(Stored data entries)
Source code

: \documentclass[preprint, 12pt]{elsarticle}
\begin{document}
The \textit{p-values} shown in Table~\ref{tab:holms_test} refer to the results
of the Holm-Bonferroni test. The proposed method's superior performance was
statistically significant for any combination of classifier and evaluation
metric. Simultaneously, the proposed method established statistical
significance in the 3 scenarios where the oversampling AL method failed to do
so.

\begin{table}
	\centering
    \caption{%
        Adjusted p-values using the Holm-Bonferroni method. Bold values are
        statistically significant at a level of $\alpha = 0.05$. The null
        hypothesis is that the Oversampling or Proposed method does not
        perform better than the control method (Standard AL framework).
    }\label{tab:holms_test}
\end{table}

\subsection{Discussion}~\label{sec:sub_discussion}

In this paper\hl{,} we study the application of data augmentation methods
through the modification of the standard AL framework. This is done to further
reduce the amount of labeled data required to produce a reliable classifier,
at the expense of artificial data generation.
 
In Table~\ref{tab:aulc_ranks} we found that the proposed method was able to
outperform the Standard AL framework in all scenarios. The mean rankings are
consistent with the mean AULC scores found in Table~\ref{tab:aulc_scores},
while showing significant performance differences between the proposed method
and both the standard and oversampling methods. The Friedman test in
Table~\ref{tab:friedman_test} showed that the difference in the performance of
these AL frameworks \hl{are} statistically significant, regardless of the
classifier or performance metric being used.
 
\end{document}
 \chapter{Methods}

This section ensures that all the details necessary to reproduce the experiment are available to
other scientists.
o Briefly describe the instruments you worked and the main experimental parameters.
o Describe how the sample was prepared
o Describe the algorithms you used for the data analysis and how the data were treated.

> **THE TASK**
Wherever a line in the data above contains the word "found", copy that line.

> **SOLUTION TO THE PROBLEM**
In Table~\ref{tab:aulc_ranks} we found that the proposed method was able to
consistent with the mean AULC scores found in Table~\ref{tab:aulc_scores},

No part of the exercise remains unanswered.